■ Task goal ■
All of the data should be reproduced word for word, though its pictures must be omitted.

(Document images with source code)
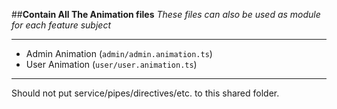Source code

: ##**Contain All The Animation files**
_These files can also be used as module for each feature subject_

---
- Admin Animation (`admin/admin.animation.ts`)
- User Animation (`user/user.animation.ts`)
---

Should not put service/pipes/directives/etc. to this shared folder.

■ Solved problem ■
Source code

: ##**Contain All The Animation files**
_These files can also be used as module for each feature subject_

---
- Admin Animation (`admin/admin.animation.ts`)
- User Animation (`user/user.animation.ts`)
---

Should not put service/pipes/directives/etc. to this shared folder.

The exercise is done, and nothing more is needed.